» **DIRECTIONS**: Every line in the data below that holds "écran" should be found and copied.

(Stored data entries)
[Start of section]

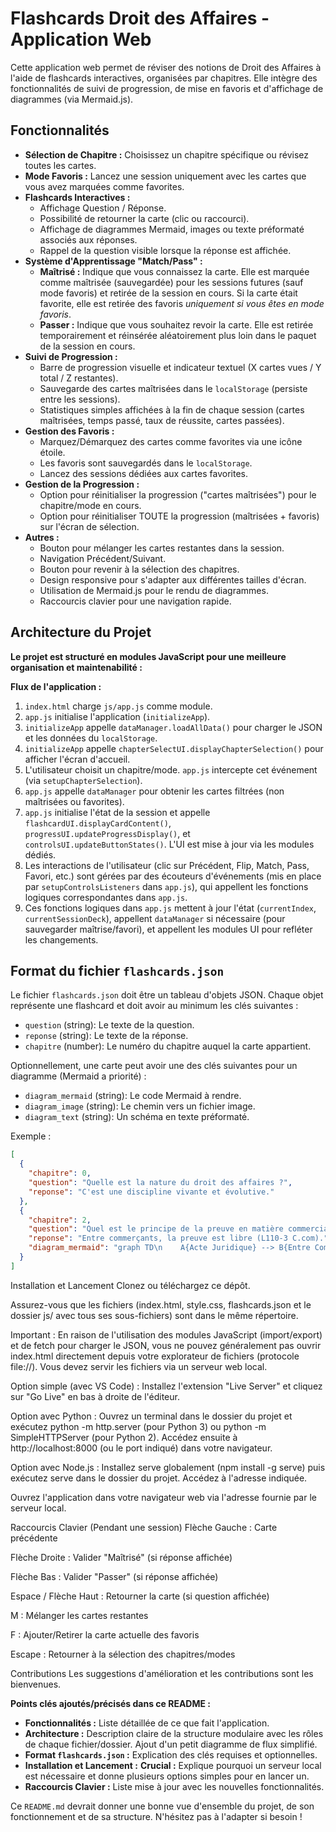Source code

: # Flashcards Droit des Affaires - Application Web

Cette application web permet de réviser des notions de Droit des Affaires à l'aide de flashcards interactives, organisées par chapitres. Elle intègre des fonctionnalités de suivi de progression, de mise en favoris et d'affichage de diagrammes (via Mermaid.js).

## Fonctionnalités

*   **Sélection de Chapitre :** Choisissez un chapitre spécifique ou révisez toutes les cartes.
*   **Mode Favoris :** Lancez une session uniquement avec les cartes que vous avez marquées comme favorites.
*   **Flashcards Interactives :**
    *   Affichage Question / Réponse.
    *   Possibilité de retourner la carte (clic ou raccourci).
    *   Affichage de diagrammes Mermaid, images ou texte préformaté associés aux réponses.
    *   Rappel de la question visible lorsque la réponse est affichée.
*   **Système d'Apprentissage "Match/Pass" :**
    *   **Maîtrisé :** Indique que vous connaissez la carte. Elle est marquée comme maîtrisée (sauvegardée) pour les sessions futures (sauf mode favoris) et retirée de la session en cours. Si la carte était favorite, elle est retirée des favoris *uniquement si vous êtes en mode favoris*.
    *   **Passer :** Indique que vous souhaitez revoir la carte. Elle est retirée temporairement et réinsérée aléatoirement plus loin dans le paquet de la session en cours.
*   **Suivi de Progression :**
    *   Barre de progression visuelle et indicateur textuel (X cartes vues / Y total / Z restantes).
    *   Sauvegarde des cartes maîtrisées dans le `localStorage` (persiste entre les sessions).
    *   Statistiques simples affichées à la fin de chaque session (cartes maîtrisées, temps passé, taux de réussite, cartes passées).
*   **Gestion des Favoris :**
    *   Marquez/Démarquez des cartes comme favorites via une icône étoile.
    *   Les favoris sont sauvegardés dans le `localStorage`.
    *   Lancez des sessions dédiées aux cartes favorites.
*   **Gestion de la Progression :**
    *   Option pour réinitialiser la progression ("cartes maîtrisées") pour le chapitre/mode en cours.
    *   Option pour réinitialiser TOUTE la progression (maîtrisées + favoris) sur l'écran de sélection.
*   **Autres :**
    *   Bouton pour mélanger les cartes restantes dans la session.
    *   Navigation Précédent/Suivant.
    *   Bouton pour revenir à la sélection des chapitres.
    *   Design responsive pour s'adapter aux différentes tailles d'écran.
    *   Utilisation de Mermaid.js pour le rendu de diagrammes.
    *   Raccourcis clavier pour une navigation rapide.

## Architecture du Projet

**Le projet est structuré en modules JavaScript pour une meilleure organisation et maintenabilité :**

**Flux de l'application :**

1.  `index.html` charge `js/app.js` comme module.
2.  `app.js` initialise l'application (`initializeApp`).
3.  `initializeApp` appelle `dataManager.loadAllData()` pour charger le JSON et les données du `localStorage`.
4.  `initializeApp` appelle `chapterSelectUI.displayChapterSelection()` pour afficher l'écran d'accueil.
5.  L'utilisateur choisit un chapitre/mode. `app.js` intercepte cet événement (via `setupChapterSelection`).
6.  `app.js` appelle `dataManager` pour obtenir les cartes filtrées (non maîtrisées ou favorites).
7.  `app.js` initialise l'état de la session et appelle `flashcardUI.displayCardContent()`, `progressUI.updateProgressDisplay()`, et `controlsUI.updateButtonStates()`. L'UI est mise à jour via les modules dédiés.
8.  Les interactions de l'utilisateur (clic sur Précédent, Flip, Match, Pass, Favori, etc.) sont gérées par des écouteurs d'événements (mis en place par `setupControlsListeners` dans `app.js`), qui appellent les fonctions logiques correspondantes dans `app.js`.
9.  Ces fonctions logiques dans `app.js` mettent à jour l'état (`currentIndex`, `currentSessionDeck`), appellent `dataManager` si nécessaire (pour sauvegarder maîtrise/favori), et appellent les modules UI pour refléter les changements.

## Format du fichier `flashcards.json`

Le fichier `flashcards.json` doit être un tableau d'objets JSON. Chaque objet représente une flashcard et doit avoir au minimum les clés suivantes :

*   `question` (string): Le texte de la question.
*   `reponse` (string): Le texte de la réponse.
*   `chapitre` (number): Le numéro du chapitre auquel la carte appartient.

Optionnellement, une carte peut avoir une des clés suivantes pour un diagramme (Mermaid a priorité) :

*   `diagram_mermaid` (string): Le code Mermaid à rendre.
*   `diagram_image` (string): Le chemin vers un fichier image.
*   `diagram_text` (string): Un schéma en texte préformaté.

Exemple :
```json
[
  {
    "chapitre": 0,
    "question": "Quelle est la nature du droit des affaires ?",
    "reponse": "C'est une discipline vivante et évolutive."
  },
  {
    "chapitre": 2,
    "question": "Quel est le principe de la preuve en matière commerciale ?",
    "reponse": "Entre commerçants, la preuve est libre (L110-3 C.com).",
    "diagram_mermaid": "graph TD\n    A{Acte Juridique} --> B{Entre Commerçants?};\n    B -- Oui --> C[Preuve Libre L110-3];\n    B -- Non (Acte Mixte) --> D{Qui prouve?};\n    D -- Commerçant prouve<br/>contre Non-Commerçant --> E[Règles Civiles<br/>(Écrit sup. 1500 Euros)];\n    D -- Non-Commerçant prouve<br/>contre Commerçant --> C;\n    C -- Moyens --> F[Tous moyens<br/>Écrit - Témoignage<br/>Comptabilité etc];\n    E -- Exceptions --> G[Commencement preuve par écrit<br/>Impossibilité morale/matérielle];"
  }
]
```

Installation et Lancement
Clonez ou téléchargez ce dépôt.

Assurez-vous que les fichiers (index.html, style.css, flashcards.json et le dossier js/ avec tous ses sous-fichiers) sont dans le même répertoire.

Important : En raison de l'utilisation des modules JavaScript (import/export) et de fetch pour charger le JSON, vous ne pouvez généralement pas ouvrir index.html directement depuis votre explorateur de fichiers (protocole file://). Vous devez servir les fichiers via un serveur web local.

Option simple (avec VS Code) : Installez l'extension "Live Server" et cliquez sur "Go Live" en bas à droite de l'éditeur.

Option avec Python : Ouvrez un terminal dans le dossier du projet et exécutez python -m http.server (pour Python 3) ou python -m SimpleHTTPServer (pour Python 2). Accédez ensuite à http://localhost:8000 (ou le port indiqué) dans votre navigateur.

Option avec Node.js : Installez serve globalement (npm install -g serve) puis exécutez serve dans le dossier du projet. Accédez à l'adresse indiquée.

Ouvrez l'application dans votre navigateur web via l'adresse fournie par le serveur local.

Raccourcis Clavier (Pendant une session)
Flèche Gauche : Carte précédente

Flèche Droite : Valider "Maîtrisé" (si réponse affichée)

Flèche Bas : Valider "Passer" (si réponse affichée)

Espace / Flèche Haut : Retourner la carte (si question affichée)

M : Mélanger les cartes restantes

F : Ajouter/Retirer la carte actuelle des favoris

Escape : Retourner à la sélection des chapitres/modes

Contributions
Les suggestions d'amélioration et les contributions sont les bienvenues.

**Points clés ajoutés/précisés dans ce README :**

*   **Fonctionnalités :** Liste détaillée de ce que fait l'application.
*   **Architecture :** Description claire de la structure modulaire avec les rôles de chaque fichier/dossier. Ajout d'un petit diagramme de flux simplifié.
*   **Format `flashcards.json` :** Explication des clés requises et optionnelles.
*   **Installation et Lancement :** **Crucial :** Explique pourquoi un serveur local est nécessaire et donne plusieurs options simples pour en lancer un.
*   **Raccourcis Clavier :** Liste mise à jour avec les nouvelles fonctionnalités.

Ce `README.md` devrait donner une bonne vue d'ensemble du projet, de son fonctionnement et de sa structure. N'hésitez pas à l'adapter si besoin !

[End of section]

» **RESPONSE BOX**:
    *   Option pour réinitialiser TOUTE la progression (maîtrisées + favoris) sur l'écran de sélection.
    *   Design responsive pour s'adapter aux différentes tailles d'écran.
4.  `initializeApp` appelle `chapterSelectUI.displayChapterSelection()` pour afficher l'écran d'accueil.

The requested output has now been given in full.